Roughly speaking, says Trump, “pay up or face the Russians alone,” which smacks more of a protection racket than a pact for common defence. Our European allies rightly insist that the alliance is not held together by a simple “cash for service” arrangement, but by a unified perception of external danger from hostile authoritarians. 

After a thirty year respite when NATO endured despite the absence of a unifying threat, the old monster is again loose in the Kremlin, and the alliance has been drawn into a proxy war against Russian aggression in Ukraine. This is not an ideal time to parse relative contributions and threaten the retaliatory withdrawal of alliance guarantees. 

However, one must also consider that Mr Trump’s hyperbolic language always draws hyperbolic responses from Europeans, who have variously predicted the end of NATO or even an American civil war should he be reelected. 

They neglect to recall that Obama’s gentle pleadings after the 2 per cent of GDP goal was adopted in 2014 came to naught, while Trump’s fiery condemnations prompted significant increases in European defence spending.

European outrage over his remarks also conveniently conceals the very real dereliction of military spending in Europe since the end of the Cold War. Consider the favorite target of Trump’s rage, Germany. In 1989 the Federal Republic spent over 2.5 per cent of GDP on defence, and now just clears 1.3 per cent.

In 1989, Germany fielded 4,200 Leopard tanks; today about 300. This was not a peacetime drawdown, this was a strategic collapse. It will take many years to reconstitute the Germany military into a credible deterrent force that other European states could rely on. Poland now provides the foremost conventional counterweight to Russia in Central Europe, and the best example for “Trump-proofing” the alliance.

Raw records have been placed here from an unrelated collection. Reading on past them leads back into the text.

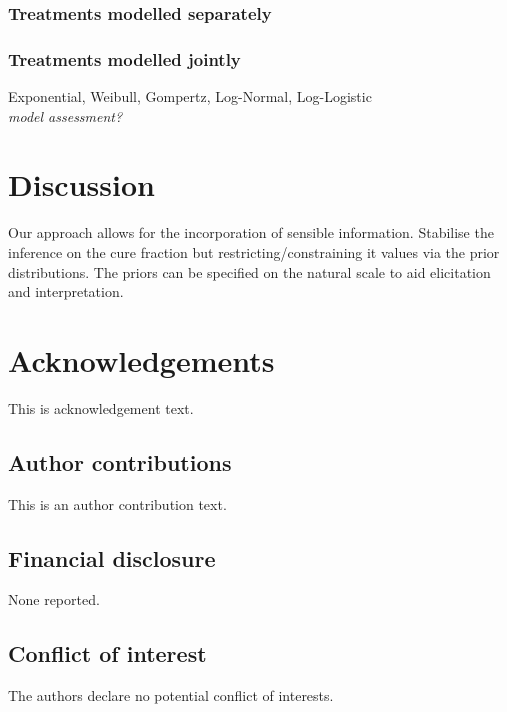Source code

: \documentclass[AMA,STIX1COL]{WileyNJD-v2}
\begin{document}
\subsubsection{Treatments modelled separately}
\subsubsection{Treatments modelled jointly}

Exponential, Weibull, Gompertz, Log-Normal, Log-Logistic\\
{\it model assessment?}



\section{Discussion}\label{sec:discussion}

Our approach allows for the incorporation of sensible information.
Stabilise the inference on the cure fraction but restricting/constraining it values via the prior distributions.
The priors can be specified on the natural scale to aid elicitation and interpretation.



\section*{Acknowledgements}
This is acknowledgement text.

\subsection*{Author contributions}

This is an author contribution text.

\subsection*{Financial disclosure}

None reported.

\subsection*{Conflict of interest}

The authors declare no potential conflict of interests.


\end{document}

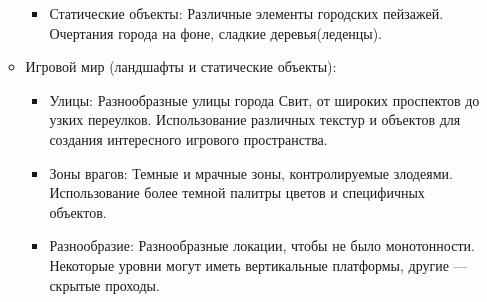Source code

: \documentclass[article,12pt, fleqn]{article}
\begin{document}
\begin{itemize}
\begin{itemize}
\begin{itemize}
        \item Статические объекты: Различные элементы городских пейзажей. Очертания города на фоне, сладкие деревья(леденцы).
         \begin{figure}[ht]
            \centering
            \begin{minipage}[b]{0.3\textwidth}
            \end{minipage}\hfill
            \begin{minipage}[b]{0.3\textwidth}
            \end{minipage}
            \caption{}
        \end{figure}
    \end{itemize}
    \item Игровой мир (ландшафты и статические объекты):
    \begin{itemize}
        \item Улицы: Разнообразные улицы города Свит, от широких проспектов до узких переулков. Использование различных текстур и объектов для создания интересного игрового пространства.
        \item Зоны врагов: Темные и мрачные зоны, контролируемые злодеями. Использование более темной палитры цветов и специфичных объектов.
        \begin{figure}[ht]
            \centering
            \begin{minipage}[b]{0.3\textwidth}
            \end{minipage}\hfill
            \begin{minipage}[b]{0.3\textwidth}
            \end{minipage}
            \caption{}
        \end{figure}
        \item Разнообразие: Разнообразные локации, чтобы не было монотонности. Некоторые уровни могут иметь вертикальные платформы, другие — скрытые проходы.
        \begin{figure}[ht]
            \centering
            \begin{minipage}[b]{0.3\textwidth}
            \end{minipage}\hfill

\end{figure}
\end{itemize}
\end{itemize}
\end{itemize}
\end{document}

Donald Trump did not spend his formative years among Washington foreign policy elites. He made his bones as a Queens real estate developer, where exactly nothing is given for a higher principle, but only as a means of extracting an equivalent concession. Many would conclude that this habit renders him unsuited for high office.

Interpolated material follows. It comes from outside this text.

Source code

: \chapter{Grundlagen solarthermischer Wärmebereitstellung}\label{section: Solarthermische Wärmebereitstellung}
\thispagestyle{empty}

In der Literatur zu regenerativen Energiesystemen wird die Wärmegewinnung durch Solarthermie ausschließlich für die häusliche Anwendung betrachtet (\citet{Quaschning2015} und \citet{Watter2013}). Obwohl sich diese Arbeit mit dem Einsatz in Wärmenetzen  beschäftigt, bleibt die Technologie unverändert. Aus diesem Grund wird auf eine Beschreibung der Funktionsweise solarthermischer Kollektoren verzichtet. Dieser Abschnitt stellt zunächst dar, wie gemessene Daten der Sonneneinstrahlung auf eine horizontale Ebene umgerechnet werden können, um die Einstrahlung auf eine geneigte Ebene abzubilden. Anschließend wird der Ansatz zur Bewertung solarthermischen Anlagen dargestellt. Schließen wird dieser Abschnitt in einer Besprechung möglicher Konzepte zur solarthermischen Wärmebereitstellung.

Others could reasonably argue that he and the governing majority in the House of Representatives represent a growing American reluctance to spend more defending wealthy Europeans than they are willing to spend defending themselves. Making the case to a restive electorate that a war between non-NATO Ukraine and Russia is America’s war rather than Europe’s will require a far more gifted orator in the White House than the present incumbent. It may not be possible absent a latter-day FDR, who has yet to appear in the current primary season. 

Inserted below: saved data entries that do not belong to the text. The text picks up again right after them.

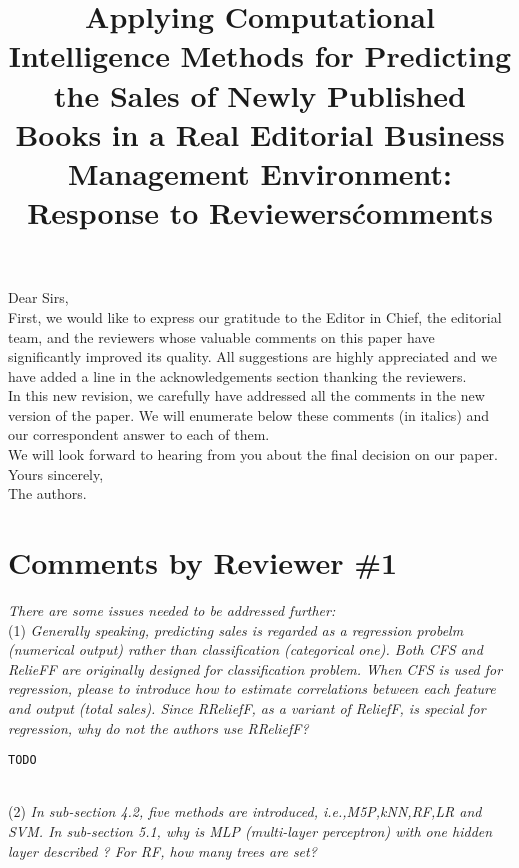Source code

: \documentclass[preprint]{elsarticle}
\begin{document}

\title{Applying Computational Intelligence Methods for Predicting the Sales of Newly Published Books in a Real Editorial Business Management Environment: Response to Reviewers\' comments}

\noindent
Dear Sirs,\\

First, we would like to express our gratitude to the Editor in Chief, the editorial team, and the reviewers whose valuable comments on this paper have significantly improved its quality. All suggestions are highly appreciated and we have added a line in the acknowledgements section thanking the reviewers. \\

In this new revision, we carefully have addressed all the comments in the new version of the paper. We will enumerate below these comments (in italics) and our correspondent answer to each of them. \\

We will look forward to hearing from you about the final decision on our paper. \\

\noindent
Yours sincerely,\\
The authors.


\section{Comments by Reviewer \#1}

\noindent \emph{There are some issues needed to be addressed further:} \\

\noindent (1) \emph{Generally speaking, predicting sales is regarded as a regression probelm (numerical output) rather than classification (categorical one). Both CFS and RelieFF are originally designed for classification problem. When CFS is used for regression, please to introduce how to estimate correlations between each feature and output (total sales). Since RReliefF, as a variant of ReliefF, is special for regression, why do not the authors use RReliefF? } 

\begin{verbatim}
TODO
\end{verbatim}

~\\
\noindent (2) \emph{In sub-section 4.2, five methods are introduced, i.e.,M5P,kNN,RF,LR and SVM. In sub-section 5.1, why is MLP (multi-layer perceptron) with one hidden layer described ? For RF, how many trees are set? } 
\end{document}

Pounding the table and deploying the harsh language common in “frank” diplomatic dialogue has its place, and can often unstick negotiations between allies.  Even at the height of the Cold War, NATO’s Defence Planning Committee struggled to hold alliance members to their promised force goals, meaning the spending, equipment and manpower NATO needed to fulfill its agreed military objectives. 

US spending and forces would then fill the gaps left by our delinquent allies. Rarely was American disapproval voiced in public for fear of emboldening the Soviets. But Trump is different. He reserves his harsh language for the public sphere, while his actions in office showed sustained budgetary support for NATO, and military support for Ukraine.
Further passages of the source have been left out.